To solve this problem, we will follow these steps ?

• Initialize ans = 0 and an empty min-heap h
• For each index i from 0 to size of nums:
  • Remove outdated entries from heap (positions more than k steps away)
  • Get minimum cost from valid previous positions
  • Calculate current cost: ans = nums[i] + val
  • Add current position and cost to heap
• Return the final answer

Example

Let's implement this solution using a min-heap approach ?

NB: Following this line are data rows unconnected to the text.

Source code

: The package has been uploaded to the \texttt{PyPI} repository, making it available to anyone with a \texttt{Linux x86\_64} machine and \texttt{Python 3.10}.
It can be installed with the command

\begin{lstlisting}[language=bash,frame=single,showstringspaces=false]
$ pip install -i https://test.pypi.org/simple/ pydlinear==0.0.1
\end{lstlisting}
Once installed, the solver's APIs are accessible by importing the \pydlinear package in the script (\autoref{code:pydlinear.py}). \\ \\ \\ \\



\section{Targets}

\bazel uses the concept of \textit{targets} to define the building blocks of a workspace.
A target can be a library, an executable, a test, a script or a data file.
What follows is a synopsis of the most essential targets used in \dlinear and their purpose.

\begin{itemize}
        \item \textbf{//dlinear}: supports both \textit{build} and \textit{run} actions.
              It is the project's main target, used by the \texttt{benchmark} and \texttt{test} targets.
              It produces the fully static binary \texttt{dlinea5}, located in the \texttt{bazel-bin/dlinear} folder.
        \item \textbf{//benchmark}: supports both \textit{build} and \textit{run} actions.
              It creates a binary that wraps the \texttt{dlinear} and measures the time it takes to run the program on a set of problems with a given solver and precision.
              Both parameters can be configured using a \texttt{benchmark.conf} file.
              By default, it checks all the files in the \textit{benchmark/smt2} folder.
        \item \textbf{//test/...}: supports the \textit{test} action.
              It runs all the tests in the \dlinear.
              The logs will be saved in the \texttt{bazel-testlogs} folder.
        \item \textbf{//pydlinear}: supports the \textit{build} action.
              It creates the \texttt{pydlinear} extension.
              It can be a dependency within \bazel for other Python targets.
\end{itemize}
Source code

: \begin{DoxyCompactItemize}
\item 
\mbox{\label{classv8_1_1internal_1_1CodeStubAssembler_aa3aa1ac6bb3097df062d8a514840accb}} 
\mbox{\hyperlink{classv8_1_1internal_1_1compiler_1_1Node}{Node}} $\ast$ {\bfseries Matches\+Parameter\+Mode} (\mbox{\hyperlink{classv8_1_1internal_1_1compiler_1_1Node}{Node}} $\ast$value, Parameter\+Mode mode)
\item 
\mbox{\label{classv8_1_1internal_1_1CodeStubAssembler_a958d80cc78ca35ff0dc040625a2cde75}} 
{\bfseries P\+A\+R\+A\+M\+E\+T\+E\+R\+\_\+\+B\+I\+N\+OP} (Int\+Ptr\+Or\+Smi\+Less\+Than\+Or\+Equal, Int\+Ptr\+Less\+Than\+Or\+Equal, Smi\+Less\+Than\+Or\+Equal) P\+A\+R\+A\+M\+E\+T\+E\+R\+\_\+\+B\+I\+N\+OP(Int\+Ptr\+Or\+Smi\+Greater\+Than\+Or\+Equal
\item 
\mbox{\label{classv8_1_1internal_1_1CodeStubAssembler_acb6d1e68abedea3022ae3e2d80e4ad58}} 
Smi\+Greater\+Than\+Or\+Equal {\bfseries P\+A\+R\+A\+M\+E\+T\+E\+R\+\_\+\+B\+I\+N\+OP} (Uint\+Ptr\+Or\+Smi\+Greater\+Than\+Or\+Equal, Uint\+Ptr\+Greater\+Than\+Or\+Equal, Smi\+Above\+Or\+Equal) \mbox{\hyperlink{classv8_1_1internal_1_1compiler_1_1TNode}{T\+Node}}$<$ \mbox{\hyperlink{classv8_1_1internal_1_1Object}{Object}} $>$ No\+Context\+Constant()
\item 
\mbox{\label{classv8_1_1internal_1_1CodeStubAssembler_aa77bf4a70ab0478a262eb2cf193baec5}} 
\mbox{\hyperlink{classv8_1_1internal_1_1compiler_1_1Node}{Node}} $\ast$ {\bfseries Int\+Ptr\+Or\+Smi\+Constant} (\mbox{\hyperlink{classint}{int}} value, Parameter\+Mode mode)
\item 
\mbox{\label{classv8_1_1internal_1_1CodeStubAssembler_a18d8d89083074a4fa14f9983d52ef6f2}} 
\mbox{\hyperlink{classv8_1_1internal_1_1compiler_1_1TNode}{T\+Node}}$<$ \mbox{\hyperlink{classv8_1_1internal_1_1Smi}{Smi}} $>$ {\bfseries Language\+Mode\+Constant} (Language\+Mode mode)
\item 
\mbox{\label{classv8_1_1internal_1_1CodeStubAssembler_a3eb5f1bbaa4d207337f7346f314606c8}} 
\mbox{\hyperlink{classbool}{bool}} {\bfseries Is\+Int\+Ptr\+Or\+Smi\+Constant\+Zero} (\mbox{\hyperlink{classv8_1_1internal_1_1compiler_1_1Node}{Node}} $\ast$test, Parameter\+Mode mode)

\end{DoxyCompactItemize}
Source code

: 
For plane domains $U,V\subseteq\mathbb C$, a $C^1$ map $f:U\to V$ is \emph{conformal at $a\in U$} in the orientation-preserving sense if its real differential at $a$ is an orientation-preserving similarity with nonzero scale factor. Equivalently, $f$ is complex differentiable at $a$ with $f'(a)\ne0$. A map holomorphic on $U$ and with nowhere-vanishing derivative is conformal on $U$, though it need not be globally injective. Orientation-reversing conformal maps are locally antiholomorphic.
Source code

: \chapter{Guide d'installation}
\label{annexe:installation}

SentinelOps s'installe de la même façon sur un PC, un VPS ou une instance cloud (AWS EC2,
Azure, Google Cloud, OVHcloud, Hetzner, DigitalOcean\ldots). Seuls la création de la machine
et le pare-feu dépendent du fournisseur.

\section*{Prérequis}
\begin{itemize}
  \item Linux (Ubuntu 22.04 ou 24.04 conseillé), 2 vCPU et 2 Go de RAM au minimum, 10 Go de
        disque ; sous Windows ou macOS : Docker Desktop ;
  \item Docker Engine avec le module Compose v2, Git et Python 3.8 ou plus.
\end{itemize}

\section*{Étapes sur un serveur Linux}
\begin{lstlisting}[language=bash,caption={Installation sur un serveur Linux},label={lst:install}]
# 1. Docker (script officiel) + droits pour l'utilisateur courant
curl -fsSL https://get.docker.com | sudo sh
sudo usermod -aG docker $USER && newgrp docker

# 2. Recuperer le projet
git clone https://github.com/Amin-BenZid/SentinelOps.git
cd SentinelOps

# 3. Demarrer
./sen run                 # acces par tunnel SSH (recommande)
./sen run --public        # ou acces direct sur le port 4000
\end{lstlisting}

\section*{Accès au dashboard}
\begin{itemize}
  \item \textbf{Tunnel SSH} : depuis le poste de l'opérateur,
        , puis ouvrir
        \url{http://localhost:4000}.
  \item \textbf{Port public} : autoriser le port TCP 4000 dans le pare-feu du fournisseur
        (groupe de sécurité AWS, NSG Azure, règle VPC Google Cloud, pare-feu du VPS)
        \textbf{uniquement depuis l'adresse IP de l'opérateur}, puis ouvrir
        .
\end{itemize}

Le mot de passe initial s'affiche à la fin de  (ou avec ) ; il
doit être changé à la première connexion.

from heapq import heappush, heappop

class Solution:
    def solve(self, nums, k):
        ans = 0
        h = []
        
        for i in range(len(nums)):
            val = 0
            # Remove positions that are more than k steps away
            while h:
                val, index = h[0]
                if index >= i - k:
                    break
                else:
                    heappop(h)
            
            # Calculate minimum cost to reach current position
            ans = nums[i] + val
            # Add current position with its cost to heap
            heappush(h, (ans, i))
        
        return ans

# Test the solution
ob = Solution()
nums = [2, 3, 4, 5, 6]
k = 2
print(f"Minimum cost: {ob.solve(nums, k)}")

Minimum cost: 12

How It Works

The algorithm uses a min-heap to efficiently track the minimum cost paths. For the example [2, 3, 4, 5, 6] with k = 2:

• Index 0: Cost = 2 (starting position)
• Index 1: Cost = 2 + 3 = 5 (from index 0)
• Index 2: Cost = min(2 + 4, 5 + 4) = 6 (from index 0)
• Index 3: Cost = min(5 + 5, 6 + 5) = 10 (from index 1)
• Index 4: Cost = min(6 + 6, 10 + 6) = 12 (from index 2)

The optimal path is: 0 ? 2 ? 4 with costs 2 + 4 + 6 = 12.

Time Complexity

The time complexity is O(n log n) where n is the length of nums, due to heap operations. The space complexity is O(n) for the heap storage.

Conclusion

This dynamic programming solution with min-heap efficiently finds the minimum cost path by maintaining optimal costs at each step. The heap ensures we always choose the cheapest previous position within k steps.